In the data below, the answer is the run of lines from the line containing "explicit error handling" through the line containing "and debugging capabilities.", both included; print it exactly and nothing else.

(Data provided begins)

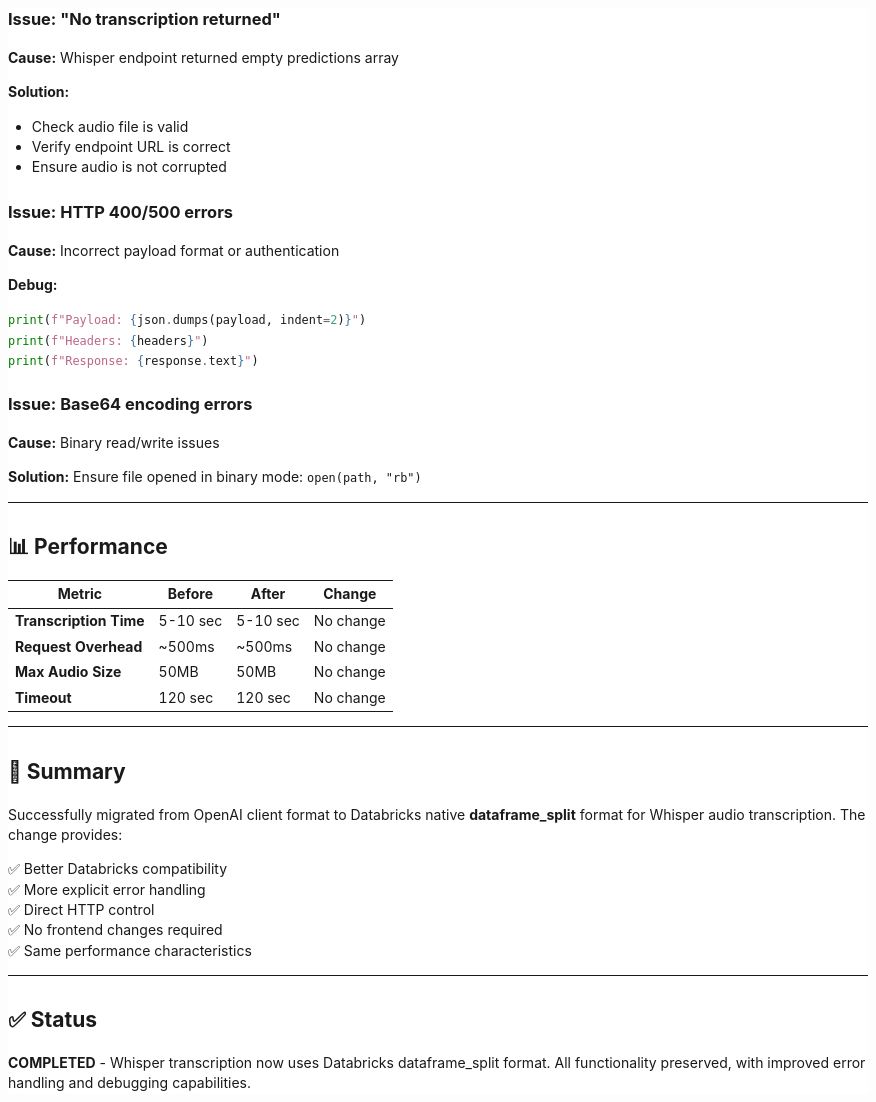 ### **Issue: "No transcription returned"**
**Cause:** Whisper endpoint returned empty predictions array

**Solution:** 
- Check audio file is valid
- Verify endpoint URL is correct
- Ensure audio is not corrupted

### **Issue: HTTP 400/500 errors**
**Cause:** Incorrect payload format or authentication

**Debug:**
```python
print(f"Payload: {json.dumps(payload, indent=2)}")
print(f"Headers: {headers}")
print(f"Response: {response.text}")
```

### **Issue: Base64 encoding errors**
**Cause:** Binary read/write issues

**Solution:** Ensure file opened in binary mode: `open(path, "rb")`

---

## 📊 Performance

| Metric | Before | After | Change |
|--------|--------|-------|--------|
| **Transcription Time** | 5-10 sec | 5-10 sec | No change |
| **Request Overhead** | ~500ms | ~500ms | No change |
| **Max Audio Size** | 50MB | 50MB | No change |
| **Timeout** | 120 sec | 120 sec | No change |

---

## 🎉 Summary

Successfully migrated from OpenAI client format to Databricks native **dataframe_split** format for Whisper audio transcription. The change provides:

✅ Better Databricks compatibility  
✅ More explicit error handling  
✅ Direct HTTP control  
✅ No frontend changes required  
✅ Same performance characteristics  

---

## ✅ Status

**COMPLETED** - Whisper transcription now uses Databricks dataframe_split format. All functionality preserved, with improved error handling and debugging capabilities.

(Data provided ends)
(Data provided begins)

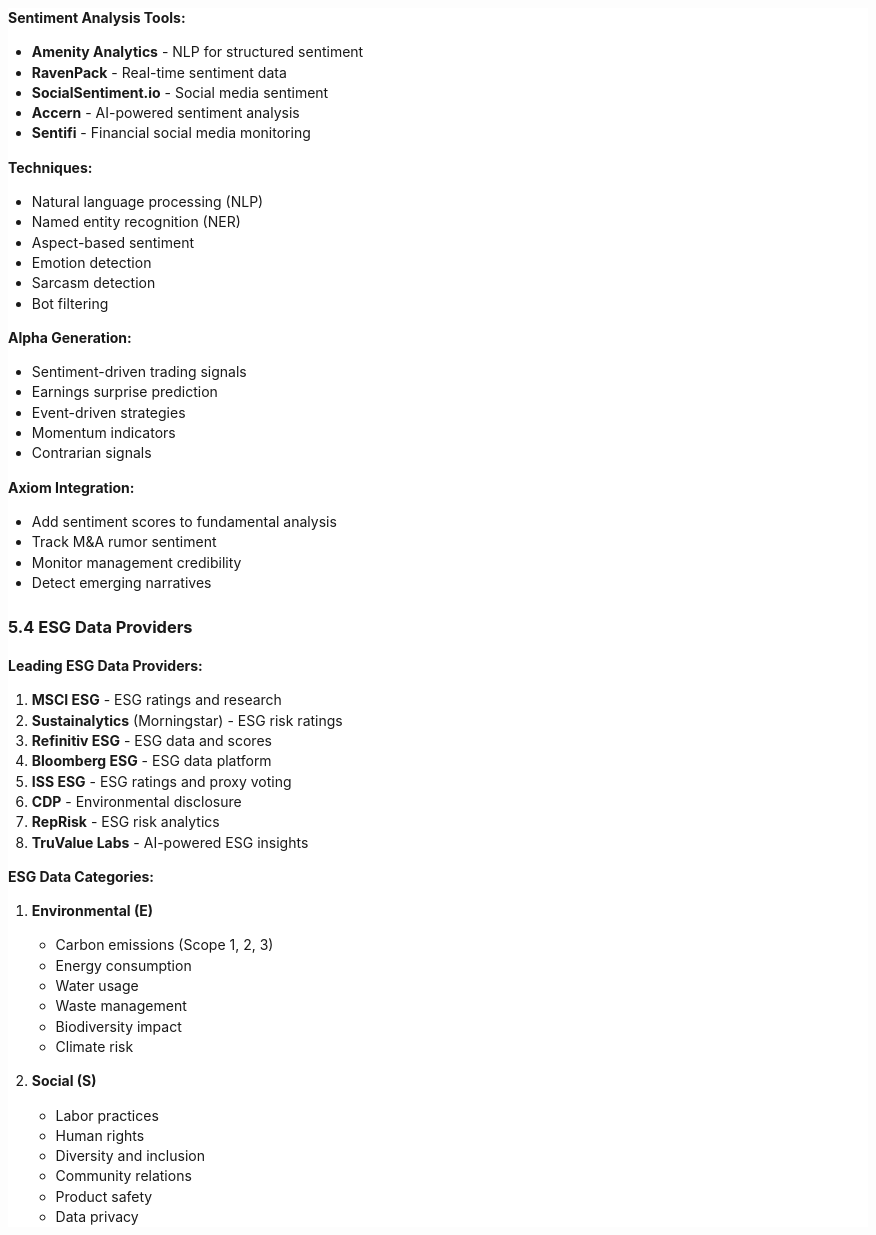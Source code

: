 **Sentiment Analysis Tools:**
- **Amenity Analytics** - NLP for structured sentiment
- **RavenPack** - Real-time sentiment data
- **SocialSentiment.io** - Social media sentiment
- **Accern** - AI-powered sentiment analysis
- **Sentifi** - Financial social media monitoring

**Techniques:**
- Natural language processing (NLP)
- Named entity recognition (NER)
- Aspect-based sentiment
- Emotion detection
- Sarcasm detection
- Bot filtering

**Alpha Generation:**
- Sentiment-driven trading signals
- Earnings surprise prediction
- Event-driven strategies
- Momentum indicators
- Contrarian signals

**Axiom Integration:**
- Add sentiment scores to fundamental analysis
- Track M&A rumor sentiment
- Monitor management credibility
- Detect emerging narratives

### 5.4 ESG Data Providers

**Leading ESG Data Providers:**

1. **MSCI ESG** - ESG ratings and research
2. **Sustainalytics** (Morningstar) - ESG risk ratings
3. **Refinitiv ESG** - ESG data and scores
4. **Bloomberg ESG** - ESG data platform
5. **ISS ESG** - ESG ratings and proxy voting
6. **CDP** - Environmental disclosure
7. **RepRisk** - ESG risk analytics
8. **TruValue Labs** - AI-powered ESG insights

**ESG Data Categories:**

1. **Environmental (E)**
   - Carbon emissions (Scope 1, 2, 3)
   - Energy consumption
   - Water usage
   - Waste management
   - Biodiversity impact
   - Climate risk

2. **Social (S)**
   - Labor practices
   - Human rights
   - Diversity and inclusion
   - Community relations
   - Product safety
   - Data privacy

(Data provided ends)

▸ Output for this exercise:
✅ More explicit error handling  
✅ Direct HTTP control  
✅ No frontend changes required  
✅ Same performance characteristics  

---

## ✅ Status

**COMPLETED** - Whisper transcription now uses Databricks dataframe_split format. All functionality preserved, with improved error handling and debugging capabilities.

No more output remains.